A partir daí, foi um caminho sem volta: os arquivos. Percebi que realmente minha área era a da informação, mas da informação orgânica e do grande desafio de converter o conceito de “arquivo morto” em gestão, organização e acesso.
(Archivoz) Ainda temos discussões entre os campos da biblioteconomia e arquivística, como você transitou pelas duas áreas, é possível que esses conhecimentos andem juntos e facilite o trabalho dos profissionais dessas áreas?
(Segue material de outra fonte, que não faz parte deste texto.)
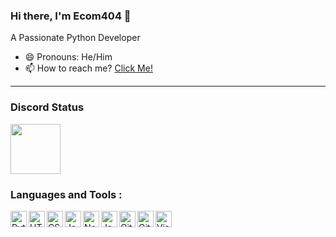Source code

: ### Hi there, I'm Ecom404 👋
A Passionate Python Developer

- 😄 Pronouns: He/Him
- 📫 How to reach me? [Click Me!](https://twitter.com/0xEcomDev)

---

### Discord Status
<a href="https://discord.com/users/942461483617513573">
<img height="80px" src="https://discord.c99.nl/widget/theme-4/942461483617513573.png" />
</a>

### Languages and Tools : 

[<img align="left" alt="Python" width="26px" src="https://skillicons.dev/icons?i=python" />](https://python.org)
[<img align="left" alt="HTML5" width="26px" src="https://skillicons.dev/icons?i=html" />](https://w3.org/html)
[<img align="left" alt="CSS3" width="26px" src="https://skillicons.dev/icons?i=css" />](https://w3schools.com/css)
[<img align="left" alt="JavaScript" width="26px" src="https://skillicons.dev/icons?i=js" />](https://javascript.com)
[<img align="left" alt="Node.js" width="26px" src="https://skillicons.dev/icons?i=nodejs" />](https://nodejs.org/en)
[<img align="left" alt="Java" width="26px" src="https://skillicons.dev/icons?i=java" />](https://java.com)
[<img align="left" alt="Git" width="26px" src="https://skillicons.dev/icons?i=git" />](https://git-scm.com)
[<img align="left" alt="GitHub" width="26px" src="https://cdn4.iconfinder.com/data/icons/socialcones/508/Github-128.png" />](https://github.com)
[<img align="left" alt="Visual Studio Code" width="26px" src="https://skillicons.dev/icons?i=vscode" />](https://code.visualstudio.com)
<br />
<br />
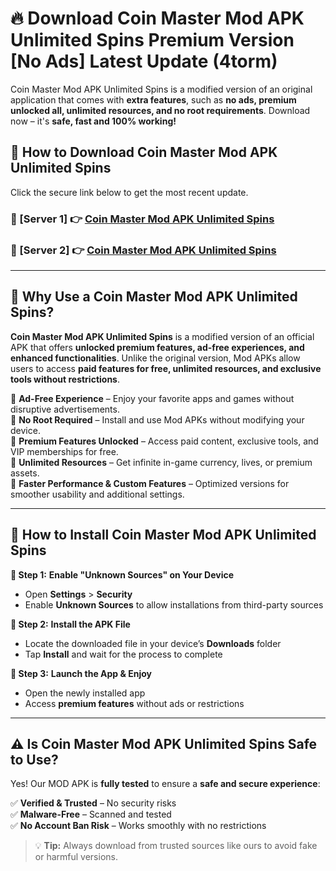 # 🔥 Download Coin Master Mod APK Unlimited Spins Premium Version [No Ads] Latest Update (4torm) 

Coin Master Mod APK Unlimited Spins is a modified version of an original application that comes with **extra features**, such as **no ads, premium unlocked all, unlimited resources, and no root requirements**. Download now – it's **safe, fast and 100% working!**

## **📱 How to Download Coin Master Mod APK Unlimited Spins**  

Click the secure link below to get the most recent update.  

 ### **📌 [Server 1] 👉** [Coin Master Mod APK Unlimited Spins](https://apkcomod.com?title=Coin_Master_Mod_APK_Unlimited_Spins)

 ### **📌 [Server 2] 👉** [Coin Master Mod APK Unlimited Spins](https://apkcomod.com?title=Coin_Master_Mod_APK_Unlimited_Spins)

---

## **🤖 Why Use a Coin Master Mod APK Unlimited Spins?**  

**Coin Master Mod APK Unlimited Spins** is a modified version of an official APK that offers **unlocked premium features, ad-free experiences, and enhanced functionalities**. Unlike the original version, Mod APKs allow users to access **paid features for free, unlimited resources, and exclusive tools without restrictions**.

🔽 **Ad-Free Experience** – Enjoy your favorite apps and games without disruptive advertisements.  
🔽 **No Root Required** – Install and use Mod APKs without modifying your device.  
🔽 **Premium Features Unlocked** – Access paid content, exclusive tools, and VIP memberships for free.  
🔽 **Unlimited Resources** – Get infinite in-game currency, lives, or premium assets.  
🔽 **Faster Performance & Custom Features** – Optimized versions for smoother usability and additional settings.  

---

## **🚀 How to Install Coin Master Mod APK Unlimited Spins**  

**🔹 Step 1:** **Enable "Unknown Sources" on Your Device**  
- Open **Settings** > **Security**  
- Enable **Unknown Sources** to allow installations from third-party sources  

**🔹 Step 2:** **Install the APK File**  
- Locate the downloaded file in your device’s **Downloads** folder  
- Tap **Install** and wait for the process to complete  

**🔹 Step 3:** **Launch the App & Enjoy**  
- Open the newly installed app  
- Access **premium features** without ads or restrictions  

---

## **⚠️ Is Coin Master Mod APK Unlimited Spins Safe to Use?**  

Yes! Our MOD APK is **fully tested** to ensure a **safe and secure experience**:

✅ **Verified & Trusted** – No security risks  
✅ **Malware-Free** – Scanned and tested  
✅ **No Account Ban Risk** – Works smoothly with no restrictions  

> 💡 **Tip:** Always download from trusted sources like ours to avoid fake or harmful versions.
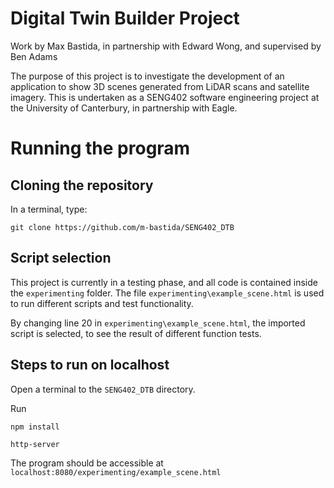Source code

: # Digital Twin Builder Project

Work by Max Bastida, in partnership with Edward Wong, and supervised by Ben Adams

The purpose of this project is to investigate the development of an application to show 3D scenes generated from LiDAR scans and satellite imagery. This is undertaken as a SENG402 software engineering project at the University of Canterbury, in partnership with Eagle.

# Running the program

## Cloning the repository

In a terminal, type:

`git clone https://github.com/m-bastida/SENG402_DTB`

## Script selection

This project is currently in a testing phase, and all code is contained inside the `experimenting` folder. The file `experimenting\example_scene.html` is used to run different scripts and test functionality.

By changing line 20 in `experimenting\example_scene.html`, the imported script is selected, to see the result of different function tests.

## Steps to run on localhost

Open a terminal to the `SENG402_DTB` directory.

Run 

`npm install`

`http-server`

The program should be accessible at `localhost:8080/experimenting/example_scene.html`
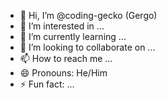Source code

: - 👋 Hi, I’m @coding-gecko (Gergo)
- 👀 I’m interested in ...
- 🌱 I’m currently learning ...
- 💞️ I’m looking to collaborate on ...
- 📫 How to reach me ...
- 😄 Pronouns: He/Him
- ⚡ Fun fact: ...

<!---
coding-gecko/coding-gecko is a ✨ special ✨ repository because its `README.md` (this file) appears on your GitHub profile.
You can click the Preview link to take a look at your changes.
--->
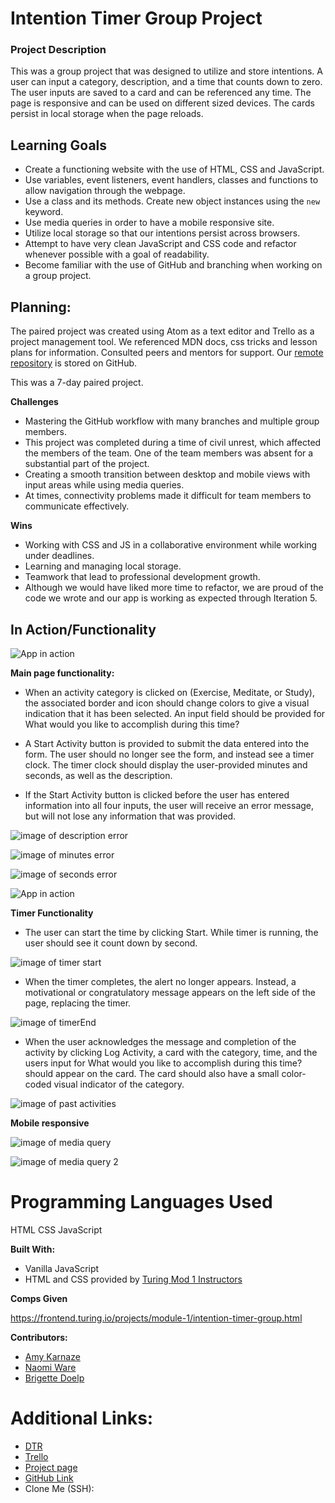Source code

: 
# Intention Timer Group Project

### Project Description ###

This was a group project that was designed to utilize and store intentions. A user can input a category, description, and a time that counts down to zero. The user inputs are saved to a card and can be referenced any time. The page is responsive and can be used on different sized devices. The cards persist in local storage when the page reloads.

## Learning Goals ##

* Create a functioning website with the use of HTML, CSS and JavaScript.
* Use variables, event listeners, event handlers, classes and functions to allow navigation through the webpage.
* Use a class and its methods. Create new object instances using the `new` keyword.
* Use media queries in order to have a mobile responsive site.
* Utilize local storage so that our intentions persist across browsers.
* Attempt to have very clean JavaScript and CSS code and refactor whenever possible with a goal of readability.
* Become familiar with the use of GitHub and branching when working on a group project.

## Planning: ##

The paired project was created using Atom as a text editor and Trello as a project management tool. We referenced MDN docs, css tricks and lesson plans for information. Consulted peers and mentors for support. Our [remote repository](https://github.com/BrigetteDoelp/intention-timer) is stored on GitHub.

This was a 7-day paired project.

**Challenges**

* Mastering the GitHub workflow with many branches and multiple group members.
* This project was completed during a time of civil unrest, which affected the members of the team. One of the team members was absent for a substantial part of the project.
* Creating a smooth transition between desktop and mobile views with input areas while using media queries.
* At times, connectivity problems made it difficult for team members to communicate effectively.

**Wins**

* Working with CSS and JS in a collaborative environment while working under deadlines.
* Learning and managing local storage.
* Teamwork that lead to professional development growth.
* Although we would have liked more time to refactor, we are proud of the code we wrote and our app is working as expected through Iteration 5.

## In Action/Functionality ##

![App in action](https://media.giphy.com/media/ftve8VMiBi8RL5cH0m/giphy.gif)

**Main page functionality:**
* When an activity category is clicked on (Exercise, Meditate, or Study), the associated border and icon should change colors to give a visual indication that it has been selected. An input field should be provided for What would you like to accomplish during this time?


*  A Start Activity button is provided to submit the data entered into the form. The user should no longer see the form, and instead see a timer clock. The timer clock should display the user-provided minutes and seconds, as well as the description.


* If the Start Activity button is clicked before the user has entered information into all four inputs, the user will receive an error message, but will not lose any information that was provided.

![image of description error](readmePictures/description.png)

![image of minutes error](readmePictures/minutes.png)

![image of seconds error](readmePictures/secondsError.png)

![App in action](https://media.giphy.com/media/Vaqm7jalYdFSBLHqFE/200w_d.gif)

**Timer Functionality**

* The user can start the time by clicking Start.
While timer is running, the user should see it count down by second.

![image of timer start](readmePictures/startTimer.png)

* When the timer completes, the alert no longer appears.
Instead, a motivational or congratulatory message appears on the left side of the page, replacing the timer.

![image of timerEnd](readmePictures/timerEnd.png)

* When the user acknowledges the message and completion of the activity by clicking Log Activity, a card with the category, time, and the users input for What would you like to accomplish during this time? should appear on the card. The card should also have a small color-coded visual indicator of the category.

![image of past activities](readmePictures/pastActivities.png)

**Mobile responsive**

![image of media query](readmePictures/mediaQ1.png)

![image of media query 2](readmePictures/mediaQ2.png)

# Programming Languages Used #

HTML
CSS
JavaScript

**Built With:**
* Vanilla JavaScript
* HTML and CSS provided by [Turing Mod 1 Instructors](https://github.com/letakeane)

**Comps Given**

https://frontend.turing.io/projects/module-1/intention-timer-group.html

**Contributors:**

* [Amy Karnaze](https://github.com/amykarnaze)
* [Naomi Ware](https://github.com/nware1066)
* [Brigette Doelp](https://github.com/BrigetteDoelp)


# Additional Links: #

* [DTR](https://gist.github.com/BrigetteDoelp/6d6a9f6defd7ae4a11f0dadfd37c689b)
* [Trello](https://trello.com/b/x2TCfmoZ/intention-timer)
* [Project page]()
* [GitHub Link](https://github.com/BrigetteDoelp/intention-timer)
* Clone Me (SSH):
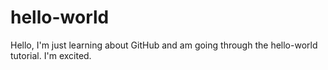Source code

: # hello-world

Hello, I'm just learning about GitHub and am  going through the hello-world tutorial. I'm excited.
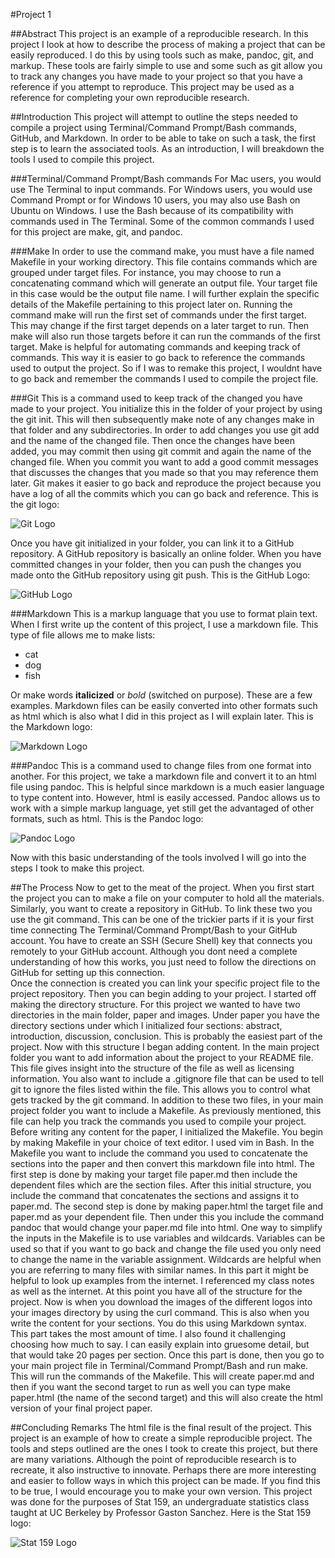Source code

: #Project 1

##Abstract 
This project is an example of a reproducible research. In this project I look at how to describe the process of making a project that can be easily reproduced. I do this by using tools such as make, pandoc, git, and markup. These tools are fairly simple to use and some such as git allow you to track any changes you have made to your project so that you have a reference if you attempt to reproduce. This project may be used as a reference for completing your own reproducible research. 

##Introduction
This project will attempt to outline the steps needed to compile a project using Terminal/Command Prompt/Bash commands, GitHub, and Markdown. In order to be able to take on such a task, the first step is to learn the associated tools. As an introduction, I will breakdown the tools I used to compile this project. 

###Terminal/Command Prompt/Bash commands 
For Mac users, you would use The Terminal to input commands. For Windows users, you would use Command Prompt or for Windows 10 users, you may also use Bash on Ubuntu on Windows. I use the Bash because of its compatibility with commands used in The Terminal. Some of the common commands I used for this project are make, git, and pandoc. 

###Make
In order to use the command make, you must have a file named Makefile in your working directory. This file contains commands which are grouped under target files. For instance, you may choose to run a concatenating command which will generate an output file. Your target file in this case would be the output file name. I will further explain the specific details of the Makefile pertaining to this project later on. 
Running the command make will run the first set of commands under the first target. This may change if the first target depends on a later target to run. Then make will also run those targets before it can run the commands of the first target. Make is helpful for automating commands and keeping track of commands. This way it is easier to go back to reference the commands used to output the project. So if I was to remake this project, I wouldnt have to go back and remember the commands I used to compile the project file. 

###Git
This is a command used to keep track of the changed you have made to your project. You initialize this in the folder of your project by using the git init. This will then subsequently make note of any changes make in that folder and any subdirectories. In order to add changes you use git add and the name of the changed file. Then once the changes have been added, you may commit then using git commit and again the name of the changed file. When you commit you want to add a good commit messages that discusses the changes that you made so that you may reference them later. Git makes it easier to go back and reproduce the project because you have a log of all the commits which you can go back and reference. This is the git logo: 

![Git Logo](../../images/git-logo.png)

Once you have git initialized in your folder, you can link it to a GitHub repository. A GitHub repository is basically an online folder. When you have committed changes in your folder, then you can push the changes you made onto the GitHub repository using git push. This is the GitHub Logo: 

![GitHub Logo](../../images/github-logo.png)


###Markdown 
This is a markup language that you use to format plain text. When I first write up the content of this project, I use a markdown file. This type of file allows me to make lists: 

* cat 
* dog 
* fish 

Or make words **italicized** or *bold* (switched on purpose). These are a few examples. Markdown files can be easily converted into other formats such as html which is also what I did in this project as I will explain later. This is the Markdown logo: 

![Markdown Logo](../../images/markdown-logo.png)


###Pandoc 
This is a command used to change files from one format into another. For this project, we take a markdown file and convert it to an html file using pandoc. This is helpful since markdown is a much easier language to type content into. However, html is easily accessed. Pandoc allows us to work with a simple markup language, yet still get the advantaged of other formats, such as html. This is the Pandoc logo: 

![Pandoc Logo](../../images/pandoc-logo.png)


Now with this basic understanding of the tools involved I will go into the steps I took to make this project. 

##The Process
Now to get to the meat of the project. When you first start the project you can to make a file on your computer to hold all the materials. Similarly, you want to create a repository in GitHub. To link these two you use the git command. This can be one of the trickier parts if it is your first time connecting The Terminal/Command Prompt/Bash to your GitHub account. You have to create an SSH (Secure Shell) key that connects you remotely to your GitHub account. Although you dont need a complete understanding of how this works, you just need to follow the directions on GitHub for setting up this connection.  
Once the connection is created you can link your specific project file to the project repository. Then you can begin adding to your project. I started off making the directory structure. For this project we wanted to have two directories in the main folder, paper and images. Under paper you have the directory sections under which I initialized four sections: abstract, introduction, discussion, conclusion. This is probably the easiest part of the project. Now with this structure I began adding content. 
In the main project folder you want to add information about the project to your README file. This file gives insight into the structure of the file as well as licensing information. You also want to include a .gitignore file that can be used to tell git to ignore the files listed within the file. This allows you to control what gets tracked by the git command. In addition to these two files, in your main project folder you want to include a Makefile. As previously mentioned, this file can help you track the commands you used to compile your project. Before writing any content for the paper, I initialized the Makefile. You begin by making Makefile in your choice of text editor. I used vim in Bash. In the Makefile you want to include the command you used to concatenate the sections into the paper and then convert this markdown file into html. The first step is done by making your target file paper.md then include the dependent files which are the section files. After this initial structure, you include the command that concatenates the sections and assigns it to paper.md. The second step is done by making paper.html the target file and paper.md as your dependent file. Then under this you include the command pandoc that would change your paper.md file into html. One way to simplify the inputs in the Makefile is to use variables and wildcards. Variables can be used so that if you want to go back and change the file used you only need to change the name in the variable assignment. Wildcards are helpful when you are referring to many files with similar names. In this part it might be helpful to look up examples from the internet. I referenced my class notes as well as the internet. 
At this point you have all of the structure for the project. Now is when you download the images of the different logos into your images directory by using the curl command. This is also when you write the content for your sections. You do this using Markdown syntax. This part takes the most amount of time. I also found it challenging choosing how much to say. I can easily explain into gruesome detail, but that would take 20 pages per section. Once this part is done, then you go to your main project file in Terminal/Command Prompt/Bash and run make. This will run the commands of the Makefile. This will create paper.md and then if you want the second target to run as well you can type make paper.html (the name of the second target) and this will also create the html version of your final project paper. 

##Concluding Remarks
The html file is the final result of the project. This project is an example of how to create a simple reproducible project. The tools and steps outlined are the ones I took to create this project, but there are many variations. Although the point of reproducible research is to recreate, it also instructive to innovate. Perhaps there are more interesting and easier to follow ways in which this project can be made. If you find this to be true, I would encourage you to make your own version.
This project was done for the purposes of Stat 159, an undergraduate statistics class taught at UC Berkeley by Professor Gaston Sanchez. Here is the Stat 159 logo:

![Stat 159 Logo](../../images/stat159-logo.png)

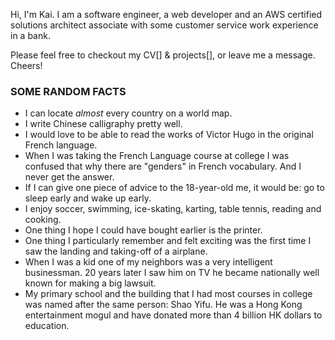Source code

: Hi, I'm Kai. I am a software engineer, a web developer and an AWS certified solutions architect associate with some customer service work experience in a bank.

Please feel free to checkout my CV[] & projects[], or leave me a message. Cheers!

### SOME RANDOM FACTS

- I can locate _almost_ every country on a world map.
- I write Chinese calligraphy pretty well.
- I would love to be able to read the works of Victor Hugo in the original French language.
- When I was taking the French Language course at college I was confused that why there are "genders" in French vocabulary. And I never get the answer.
- If I can give one piece of advice to the 18-year-old me, it would be: go to sleep early and wake up early.
- I enjoy soccer, swimming, ice-skating, karting, table tennis, reading and cooking.
- One thing I hope I could have bought earlier is the printer.
- One thing I particularly remember and felt exciting was the first time I saw the landing and taking-off of a airplane.
- When I was a kid one of my neighbors was a very intelligent businessman. 20 years later I saw him on TV he became nationally well known for making a big lawsuit.
- My primary school and the building that I had most courses in college was named after the same person: Shao Yifu. He was a Hong Kong entertainment mogul and have donated more than 4 billion HK dollars to education.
Como?
(RB) Como dito anteriormente, não transitei profissionalmente nas duas áreas; por força da dinâmica da arquivística, não é possível o desenvolvimento de um projeto sem a colaboração de profissionais de outras áreas: biblioteconomia, direito, administração, história, etc.
(Archivoz) Sua atuação maior é como arquivista de documentação corrente, ainda temos problemas conceituais sobre a teoria das idades e muitas vezes a documentação chega sem tratamento algum na fase permanente, como minimizar essa questão?
(RB) Há muitos questionamentos à teoria das três idades, mas a aplicação de políticas de gestão documental, independente da linha de pensamento que se adote é imprescindível para que os documentos permanentes / históricos possam ser preservados e custodiados com proveniência e organicidade.
(Archivoz) Como foi atuar como arquivista na Prefeitura de São Paulo?
(RB) Tive um privilégio como poucos: ingressei na PMSP no recém-criado Departamento de Informação e Documentação Artística – IDART, subordinado à Secretaria de Cultura do Município. Fiz parte da equipe do Arquivo Multimeios, com um acervo composto por nove grandes áreas temáticas: Arquitetura, artes Cênicas, Artes Gráficas, Cinema, Comunicação de Massa, Fotografia, Literatura e Música. Documentos estes, que já em 1.978 foram agrupados por “evento” (peça teatral, cinema, exposições, etc.), suporte do documento, itens documentais. Eram encaminhados ao Arquivo “descritos” pelo(s) pesquisador(es) da área produtora: temos aí um bom exemplo da “descrição arquivística’ em seus primórdios. No setor de Hemeroteca, tivemos também, a experiência de olhar os periódicos, não como recortes, mas como matérias de interesse sempre ligadas ao momento socio político da época. Não havia “recortes”, o periódico tinha sua página preservada para não perder o contexto.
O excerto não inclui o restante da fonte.